### [Goal of the exercise]
The full set of entries is to be printed exactly, with pictures excluded.

### [Supplied records]

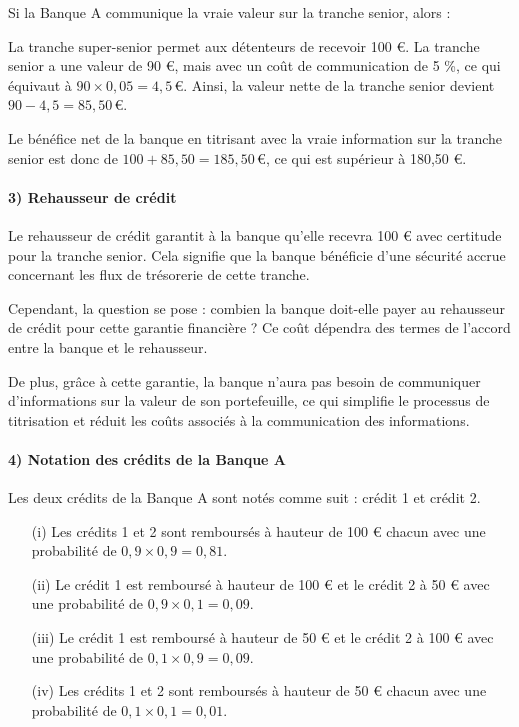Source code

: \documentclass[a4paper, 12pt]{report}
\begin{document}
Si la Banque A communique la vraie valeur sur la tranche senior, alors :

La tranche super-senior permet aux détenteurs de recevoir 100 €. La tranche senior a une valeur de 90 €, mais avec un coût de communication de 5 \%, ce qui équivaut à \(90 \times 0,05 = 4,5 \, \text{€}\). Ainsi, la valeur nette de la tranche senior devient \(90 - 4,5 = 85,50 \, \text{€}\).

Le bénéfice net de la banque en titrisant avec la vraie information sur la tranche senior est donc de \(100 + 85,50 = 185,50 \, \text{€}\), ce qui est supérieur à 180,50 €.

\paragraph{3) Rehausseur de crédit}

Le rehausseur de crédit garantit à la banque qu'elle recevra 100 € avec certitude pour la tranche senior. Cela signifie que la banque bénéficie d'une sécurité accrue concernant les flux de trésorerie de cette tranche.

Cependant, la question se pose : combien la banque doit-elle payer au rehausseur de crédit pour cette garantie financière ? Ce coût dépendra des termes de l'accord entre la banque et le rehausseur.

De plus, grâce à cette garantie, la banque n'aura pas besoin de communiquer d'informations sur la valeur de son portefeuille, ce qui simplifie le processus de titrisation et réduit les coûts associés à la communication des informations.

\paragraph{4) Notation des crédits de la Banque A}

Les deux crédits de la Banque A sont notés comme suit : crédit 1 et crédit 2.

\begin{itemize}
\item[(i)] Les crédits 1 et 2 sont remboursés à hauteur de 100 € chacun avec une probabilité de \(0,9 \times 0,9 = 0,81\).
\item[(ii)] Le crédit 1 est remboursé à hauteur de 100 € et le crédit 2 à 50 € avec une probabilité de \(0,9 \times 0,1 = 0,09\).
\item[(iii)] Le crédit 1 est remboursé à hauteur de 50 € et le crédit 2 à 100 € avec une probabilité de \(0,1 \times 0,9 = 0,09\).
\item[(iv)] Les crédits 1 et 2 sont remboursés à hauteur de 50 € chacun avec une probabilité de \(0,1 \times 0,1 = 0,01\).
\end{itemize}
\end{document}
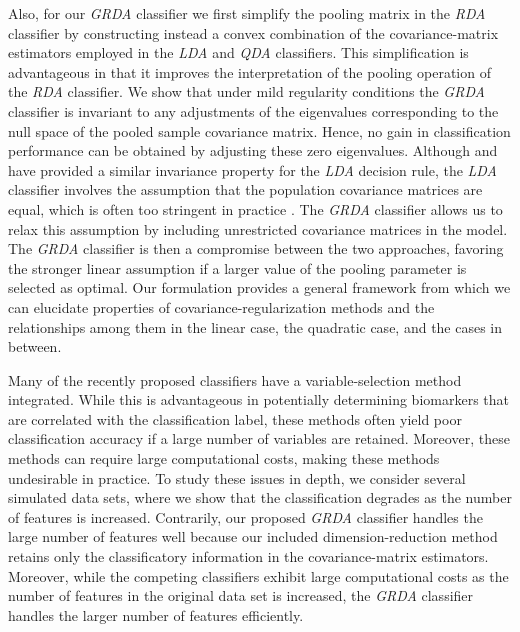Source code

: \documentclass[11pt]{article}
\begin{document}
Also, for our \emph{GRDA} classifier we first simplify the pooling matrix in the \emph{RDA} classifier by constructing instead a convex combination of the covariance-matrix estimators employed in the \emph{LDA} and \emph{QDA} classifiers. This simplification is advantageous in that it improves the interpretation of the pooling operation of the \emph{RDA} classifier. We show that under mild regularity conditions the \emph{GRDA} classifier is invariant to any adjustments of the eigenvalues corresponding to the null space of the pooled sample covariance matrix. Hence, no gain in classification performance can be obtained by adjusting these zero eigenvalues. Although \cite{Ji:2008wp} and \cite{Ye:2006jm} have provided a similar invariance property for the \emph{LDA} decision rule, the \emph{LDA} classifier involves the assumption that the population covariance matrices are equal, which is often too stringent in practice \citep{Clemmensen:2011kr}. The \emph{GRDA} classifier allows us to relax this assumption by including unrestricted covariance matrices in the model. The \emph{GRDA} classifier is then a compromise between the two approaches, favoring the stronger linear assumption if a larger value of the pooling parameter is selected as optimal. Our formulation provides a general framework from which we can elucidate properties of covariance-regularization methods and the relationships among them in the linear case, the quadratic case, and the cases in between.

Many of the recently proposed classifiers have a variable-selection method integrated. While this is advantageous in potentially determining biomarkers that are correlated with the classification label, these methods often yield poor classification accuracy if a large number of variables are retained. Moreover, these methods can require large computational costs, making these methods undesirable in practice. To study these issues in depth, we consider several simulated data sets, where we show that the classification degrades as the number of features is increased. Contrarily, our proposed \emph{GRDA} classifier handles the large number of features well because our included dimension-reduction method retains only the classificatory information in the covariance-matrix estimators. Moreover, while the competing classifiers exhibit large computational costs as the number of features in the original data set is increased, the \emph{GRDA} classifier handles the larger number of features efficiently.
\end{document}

### [Solution for this task]
Source code

: \documentclass[a4paper, 12pt]{report}
\begin{document}
Si la Banque A communique la vraie valeur sur la tranche senior, alors :

La tranche super-senior permet aux détenteurs de recevoir 100 €. La tranche senior a une valeur de 90 €, mais avec un coût de communication de 5 \%, ce qui équivaut à \(90 \times 0,05 = 4,5 \, \text{€}\). Ainsi, la valeur nette de la tranche senior devient \(90 - 4,5 = 85,50 \, \text{€}\).

Le bénéfice net de la banque en titrisant avec la vraie information sur la tranche senior est donc de \(100 + 85,50 = 185,50 \, \text{€}\), ce qui est supérieur à 180,50 €.

\paragraph{3) Rehausseur de crédit}

Le rehausseur de crédit garantit à la banque qu'elle recevra 100 € avec certitude pour la tranche senior. Cela signifie que la banque bénéficie d'une sécurité accrue concernant les flux de trésorerie de cette tranche.

Cependant, la question se pose : combien la banque doit-elle payer au rehausseur de crédit pour cette garantie financière ? Ce coût dépendra des termes de l'accord entre la banque et le rehausseur.

De plus, grâce à cette garantie, la banque n'aura pas besoin de communiquer d'informations sur la valeur de son portefeuille, ce qui simplifie le processus de titrisation et réduit les coûts associés à la communication des informations.

\paragraph{4) Notation des crédits de la Banque A}

Les deux crédits de la Banque A sont notés comme suit : crédit 1 et crédit 2.

\begin{itemize}
\item[(i)] Les crédits 1 et 2 sont remboursés à hauteur de 100 € chacun avec une probabilité de \(0,9 \times 0,9 = 0,81\).
\item[(ii)] Le crédit 1 est remboursé à hauteur de 100 € et le crédit 2 à 50 € avec une probabilité de \(0,9 \times 0,1 = 0,09\).
\item[(iii)] Le crédit 1 est remboursé à hauteur de 50 € et le crédit 2 à 100 € avec une probabilité de \(0,1 \times 0,9 = 0,09\).
\item[(iv)] Les crédits 1 et 2 sont remboursés à hauteur de 50 € chacun avec une probabilité de \(0,1 \times 0,1 = 0,01\).
\end{itemize}
\end{document}
Source code

: \documentclass[11pt]{article}
\begin{document}
Also, for our \emph{GRDA} classifier we first simplify the pooling matrix in the \emph{RDA} classifier by constructing instead a convex combination of the covariance-matrix estimators employed in the \emph{LDA} and \emph{QDA} classifiers. This simplification is advantageous in that it improves the interpretation of the pooling operation of the \emph{RDA} classifier. We show that under mild regularity conditions the \emph{GRDA} classifier is invariant to any adjustments of the eigenvalues corresponding to the null space of the pooled sample covariance matrix. Hence, no gain in classification performance can be obtained by adjusting these zero eigenvalues. Although \cite{Ji:2008wp} and \cite{Ye:2006jm} have provided a similar invariance property for the \emph{LDA} decision rule, the \emph{LDA} classifier involves the assumption that the population covariance matrices are equal, which is often too stringent in practice \citep{Clemmensen:2011kr}. The \emph{GRDA} classifier allows us to relax this assumption by including unrestricted covariance matrices in the model. The \emph{GRDA} classifier is then a compromise between the two approaches, favoring the stronger linear assumption if a larger value of the pooling parameter is selected as optimal. Our formulation provides a general framework from which we can elucidate properties of covariance-regularization methods and the relationships among them in the linear case, the quadratic case, and the cases in between.

Many of the recently proposed classifiers have a variable-selection method integrated. While this is advantageous in potentially determining biomarkers that are correlated with the classification label, these methods often yield poor classification accuracy if a large number of variables are retained. Moreover, these methods can require large computational costs, making these methods undesirable in practice. To study these issues in depth, we consider several simulated data sets, where we show that the classification degrades as the number of features is increased. Contrarily, our proposed \emph{GRDA} classifier handles the large number of features well because our included dimension-reduction method retains only the classificatory information in the covariance-matrix estimators. Moreover, while the competing classifiers exhibit large computational costs as the number of features in the original data set is increased, the \emph{GRDA} classifier handles the larger number of features efficiently.
\end{document}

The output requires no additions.